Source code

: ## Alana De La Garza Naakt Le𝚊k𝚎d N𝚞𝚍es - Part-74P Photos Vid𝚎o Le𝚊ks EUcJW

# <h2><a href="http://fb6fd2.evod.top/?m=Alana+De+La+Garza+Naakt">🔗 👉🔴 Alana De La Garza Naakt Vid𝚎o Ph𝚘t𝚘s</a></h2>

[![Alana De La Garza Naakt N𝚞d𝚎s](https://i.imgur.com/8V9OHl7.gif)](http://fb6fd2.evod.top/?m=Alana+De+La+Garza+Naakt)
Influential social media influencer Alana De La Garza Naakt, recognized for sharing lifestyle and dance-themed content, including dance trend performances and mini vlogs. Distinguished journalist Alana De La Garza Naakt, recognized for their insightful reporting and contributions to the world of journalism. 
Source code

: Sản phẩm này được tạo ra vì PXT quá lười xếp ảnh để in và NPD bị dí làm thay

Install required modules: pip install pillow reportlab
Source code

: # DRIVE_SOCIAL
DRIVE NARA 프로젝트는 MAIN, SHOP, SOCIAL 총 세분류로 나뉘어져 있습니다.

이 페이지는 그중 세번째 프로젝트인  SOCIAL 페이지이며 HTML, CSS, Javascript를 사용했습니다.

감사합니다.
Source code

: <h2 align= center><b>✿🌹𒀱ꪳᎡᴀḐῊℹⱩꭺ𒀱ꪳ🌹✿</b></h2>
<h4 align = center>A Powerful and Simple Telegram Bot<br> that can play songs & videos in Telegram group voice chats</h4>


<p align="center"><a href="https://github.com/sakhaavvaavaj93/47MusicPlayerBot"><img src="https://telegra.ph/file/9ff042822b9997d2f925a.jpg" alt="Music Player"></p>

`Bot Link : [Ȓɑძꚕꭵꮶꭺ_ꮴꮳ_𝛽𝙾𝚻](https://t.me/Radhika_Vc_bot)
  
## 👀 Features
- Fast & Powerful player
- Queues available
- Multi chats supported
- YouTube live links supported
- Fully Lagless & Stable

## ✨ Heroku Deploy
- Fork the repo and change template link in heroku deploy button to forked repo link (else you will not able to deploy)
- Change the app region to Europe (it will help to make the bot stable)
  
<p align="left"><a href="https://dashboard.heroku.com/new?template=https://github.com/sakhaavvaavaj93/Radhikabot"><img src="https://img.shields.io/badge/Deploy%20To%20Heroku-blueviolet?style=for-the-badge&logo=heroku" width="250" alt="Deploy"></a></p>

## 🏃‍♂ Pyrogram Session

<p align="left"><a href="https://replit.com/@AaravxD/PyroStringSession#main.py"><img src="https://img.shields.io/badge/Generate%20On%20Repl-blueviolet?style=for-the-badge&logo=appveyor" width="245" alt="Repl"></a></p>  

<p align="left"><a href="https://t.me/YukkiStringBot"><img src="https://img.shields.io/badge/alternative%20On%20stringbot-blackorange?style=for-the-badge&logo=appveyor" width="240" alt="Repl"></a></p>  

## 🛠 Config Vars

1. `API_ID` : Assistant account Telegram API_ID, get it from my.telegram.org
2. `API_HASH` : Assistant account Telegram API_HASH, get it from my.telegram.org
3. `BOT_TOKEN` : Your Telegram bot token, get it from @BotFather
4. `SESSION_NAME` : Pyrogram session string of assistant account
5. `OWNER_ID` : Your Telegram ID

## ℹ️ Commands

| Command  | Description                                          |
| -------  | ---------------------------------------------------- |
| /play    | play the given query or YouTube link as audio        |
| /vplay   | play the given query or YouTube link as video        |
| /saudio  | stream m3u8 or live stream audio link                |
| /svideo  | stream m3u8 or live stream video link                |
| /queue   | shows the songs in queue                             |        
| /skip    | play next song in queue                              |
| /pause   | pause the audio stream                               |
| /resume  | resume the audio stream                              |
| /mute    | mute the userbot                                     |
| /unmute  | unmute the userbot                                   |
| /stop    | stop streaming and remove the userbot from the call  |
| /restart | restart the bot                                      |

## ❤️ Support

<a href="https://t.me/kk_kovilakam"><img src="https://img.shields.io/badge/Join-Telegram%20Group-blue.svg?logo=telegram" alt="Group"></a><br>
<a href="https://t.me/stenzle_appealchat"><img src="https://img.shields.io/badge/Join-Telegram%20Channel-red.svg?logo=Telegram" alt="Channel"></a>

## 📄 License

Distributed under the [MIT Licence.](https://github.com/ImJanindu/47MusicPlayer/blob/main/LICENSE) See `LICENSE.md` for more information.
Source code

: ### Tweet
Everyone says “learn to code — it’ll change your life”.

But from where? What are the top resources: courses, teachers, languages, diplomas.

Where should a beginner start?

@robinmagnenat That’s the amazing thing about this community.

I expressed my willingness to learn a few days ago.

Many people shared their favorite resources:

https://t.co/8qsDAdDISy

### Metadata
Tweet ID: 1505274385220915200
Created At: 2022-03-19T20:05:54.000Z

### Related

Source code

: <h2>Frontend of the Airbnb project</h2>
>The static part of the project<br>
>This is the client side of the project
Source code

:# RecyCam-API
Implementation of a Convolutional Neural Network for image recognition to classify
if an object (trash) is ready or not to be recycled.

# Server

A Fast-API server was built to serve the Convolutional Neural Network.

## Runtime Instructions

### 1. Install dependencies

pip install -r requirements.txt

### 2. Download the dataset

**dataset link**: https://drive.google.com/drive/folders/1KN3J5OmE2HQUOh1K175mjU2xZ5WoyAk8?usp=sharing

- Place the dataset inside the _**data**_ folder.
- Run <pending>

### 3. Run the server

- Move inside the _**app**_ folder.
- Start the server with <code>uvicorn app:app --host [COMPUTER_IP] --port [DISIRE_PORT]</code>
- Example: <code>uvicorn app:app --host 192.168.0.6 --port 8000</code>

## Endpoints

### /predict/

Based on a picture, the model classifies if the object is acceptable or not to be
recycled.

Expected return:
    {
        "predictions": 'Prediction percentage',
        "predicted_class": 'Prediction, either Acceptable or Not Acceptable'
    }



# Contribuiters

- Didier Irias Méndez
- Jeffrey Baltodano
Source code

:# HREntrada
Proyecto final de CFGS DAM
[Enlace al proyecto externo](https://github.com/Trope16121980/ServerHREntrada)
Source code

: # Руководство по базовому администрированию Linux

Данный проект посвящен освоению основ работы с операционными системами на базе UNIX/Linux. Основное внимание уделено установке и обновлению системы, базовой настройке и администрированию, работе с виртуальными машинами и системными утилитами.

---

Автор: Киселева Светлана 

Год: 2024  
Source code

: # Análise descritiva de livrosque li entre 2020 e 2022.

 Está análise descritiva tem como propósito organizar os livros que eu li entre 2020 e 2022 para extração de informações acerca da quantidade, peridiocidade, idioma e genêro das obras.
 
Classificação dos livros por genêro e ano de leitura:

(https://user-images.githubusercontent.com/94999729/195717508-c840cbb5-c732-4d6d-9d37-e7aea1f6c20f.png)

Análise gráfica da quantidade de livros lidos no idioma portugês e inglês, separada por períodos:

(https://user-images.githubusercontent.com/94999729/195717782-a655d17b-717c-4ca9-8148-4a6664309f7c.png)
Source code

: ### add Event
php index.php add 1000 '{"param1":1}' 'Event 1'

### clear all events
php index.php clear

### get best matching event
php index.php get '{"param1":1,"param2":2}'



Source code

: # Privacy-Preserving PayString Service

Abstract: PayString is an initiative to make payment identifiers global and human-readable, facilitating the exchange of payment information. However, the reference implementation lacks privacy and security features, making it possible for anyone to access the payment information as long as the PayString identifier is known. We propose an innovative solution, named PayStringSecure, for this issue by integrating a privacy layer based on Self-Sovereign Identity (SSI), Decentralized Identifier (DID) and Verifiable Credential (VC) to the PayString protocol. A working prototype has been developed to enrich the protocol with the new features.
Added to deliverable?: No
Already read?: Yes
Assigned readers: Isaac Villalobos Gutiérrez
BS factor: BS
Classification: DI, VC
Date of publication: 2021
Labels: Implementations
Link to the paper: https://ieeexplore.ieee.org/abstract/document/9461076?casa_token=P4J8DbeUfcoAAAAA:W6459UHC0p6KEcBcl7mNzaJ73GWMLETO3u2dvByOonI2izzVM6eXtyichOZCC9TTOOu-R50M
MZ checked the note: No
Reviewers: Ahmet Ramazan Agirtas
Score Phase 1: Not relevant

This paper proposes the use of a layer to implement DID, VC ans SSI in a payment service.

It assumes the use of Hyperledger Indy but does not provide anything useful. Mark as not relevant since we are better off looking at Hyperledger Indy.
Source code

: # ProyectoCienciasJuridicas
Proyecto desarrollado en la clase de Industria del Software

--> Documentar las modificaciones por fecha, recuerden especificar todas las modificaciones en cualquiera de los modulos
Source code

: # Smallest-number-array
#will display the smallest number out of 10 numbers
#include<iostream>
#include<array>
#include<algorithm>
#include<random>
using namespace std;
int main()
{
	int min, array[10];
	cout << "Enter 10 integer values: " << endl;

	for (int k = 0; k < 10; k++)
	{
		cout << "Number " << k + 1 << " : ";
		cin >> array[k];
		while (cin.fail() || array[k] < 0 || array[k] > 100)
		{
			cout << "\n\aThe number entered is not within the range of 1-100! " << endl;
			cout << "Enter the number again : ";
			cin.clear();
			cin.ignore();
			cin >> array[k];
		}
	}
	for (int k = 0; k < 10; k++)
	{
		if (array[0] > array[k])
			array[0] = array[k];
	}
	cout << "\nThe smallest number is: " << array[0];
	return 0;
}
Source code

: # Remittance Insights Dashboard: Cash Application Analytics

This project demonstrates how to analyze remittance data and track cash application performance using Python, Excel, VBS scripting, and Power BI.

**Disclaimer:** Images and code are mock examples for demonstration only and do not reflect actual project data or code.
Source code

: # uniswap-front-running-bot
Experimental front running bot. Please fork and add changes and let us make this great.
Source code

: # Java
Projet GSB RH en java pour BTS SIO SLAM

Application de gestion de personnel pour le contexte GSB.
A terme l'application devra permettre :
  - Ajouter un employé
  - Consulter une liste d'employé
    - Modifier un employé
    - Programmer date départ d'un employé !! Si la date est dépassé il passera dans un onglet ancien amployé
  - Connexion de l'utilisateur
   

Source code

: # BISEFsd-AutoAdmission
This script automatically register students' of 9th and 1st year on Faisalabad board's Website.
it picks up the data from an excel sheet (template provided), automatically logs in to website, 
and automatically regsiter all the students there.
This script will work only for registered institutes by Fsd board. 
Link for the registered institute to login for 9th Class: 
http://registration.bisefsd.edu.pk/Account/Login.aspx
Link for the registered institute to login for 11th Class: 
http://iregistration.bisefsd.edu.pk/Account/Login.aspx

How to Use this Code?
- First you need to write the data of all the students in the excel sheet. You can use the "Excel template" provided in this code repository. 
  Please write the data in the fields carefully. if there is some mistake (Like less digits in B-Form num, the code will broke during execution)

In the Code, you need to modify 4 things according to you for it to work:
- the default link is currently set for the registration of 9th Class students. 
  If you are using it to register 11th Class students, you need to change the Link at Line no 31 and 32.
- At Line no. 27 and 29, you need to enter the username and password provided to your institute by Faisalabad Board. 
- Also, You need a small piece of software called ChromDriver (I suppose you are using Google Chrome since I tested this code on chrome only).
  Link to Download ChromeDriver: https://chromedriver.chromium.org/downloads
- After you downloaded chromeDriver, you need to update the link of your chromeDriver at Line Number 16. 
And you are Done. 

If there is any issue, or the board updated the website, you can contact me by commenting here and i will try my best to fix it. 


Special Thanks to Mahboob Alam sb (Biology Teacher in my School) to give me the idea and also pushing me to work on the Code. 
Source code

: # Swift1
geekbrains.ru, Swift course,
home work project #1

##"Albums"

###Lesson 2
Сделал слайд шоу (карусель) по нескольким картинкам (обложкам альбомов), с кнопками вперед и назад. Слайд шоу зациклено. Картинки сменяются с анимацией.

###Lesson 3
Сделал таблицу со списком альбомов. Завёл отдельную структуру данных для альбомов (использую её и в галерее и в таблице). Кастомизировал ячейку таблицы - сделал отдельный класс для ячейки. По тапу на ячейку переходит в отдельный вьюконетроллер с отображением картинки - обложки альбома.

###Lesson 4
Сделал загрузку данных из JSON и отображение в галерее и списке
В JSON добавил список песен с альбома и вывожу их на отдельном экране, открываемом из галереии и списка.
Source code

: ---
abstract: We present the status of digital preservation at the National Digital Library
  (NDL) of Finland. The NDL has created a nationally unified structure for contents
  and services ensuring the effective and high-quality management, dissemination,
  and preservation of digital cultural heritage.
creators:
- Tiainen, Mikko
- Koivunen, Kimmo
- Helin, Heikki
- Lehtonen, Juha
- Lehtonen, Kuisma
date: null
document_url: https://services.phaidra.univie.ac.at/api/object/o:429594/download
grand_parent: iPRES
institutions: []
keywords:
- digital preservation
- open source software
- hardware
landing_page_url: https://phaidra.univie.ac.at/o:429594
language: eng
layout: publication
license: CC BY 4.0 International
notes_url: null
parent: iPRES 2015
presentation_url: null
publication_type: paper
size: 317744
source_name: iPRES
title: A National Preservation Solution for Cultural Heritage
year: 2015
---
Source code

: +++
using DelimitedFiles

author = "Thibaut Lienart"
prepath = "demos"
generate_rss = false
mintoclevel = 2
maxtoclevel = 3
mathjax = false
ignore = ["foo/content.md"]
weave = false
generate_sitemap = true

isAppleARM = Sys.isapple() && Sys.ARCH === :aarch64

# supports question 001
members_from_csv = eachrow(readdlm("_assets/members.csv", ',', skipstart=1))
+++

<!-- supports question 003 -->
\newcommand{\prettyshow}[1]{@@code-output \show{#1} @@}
::::
About this task.
Within the data above, the lines from the one with "API_ID, get it from my.telegram.org" to the one with "pause the audio" must be repeated exactly; no other line belongs in the answer.

Output below.
1. `API_ID` : Assistant account Telegram API_ID, get it from my.telegram.org
2. `API_HASH` : Assistant account Telegram API_HASH, get it from my.telegram.org
3. `BOT_TOKEN` : Your Telegram bot token, get it from @BotFather
4. `SESSION_NAME` : Pyrogram session string of assistant account
5. `OWNER_ID` : Your Telegram ID

## ℹ️ Commands

| Command  | Description                                          |
| -------  | ---------------------------------------------------- |
| /play    | play the given query or YouTube link as audio        |
| /vplay   | play the given query or YouTube link as video        |
| /saudio  | stream m3u8 or live stream audio link                |
| /svideo  | stream m3u8 or live stream video link                |
| /queue   | shows the songs in queue                             |        
| /skip    | play next song in queue                              |
| /pause   | pause the audio stream                               |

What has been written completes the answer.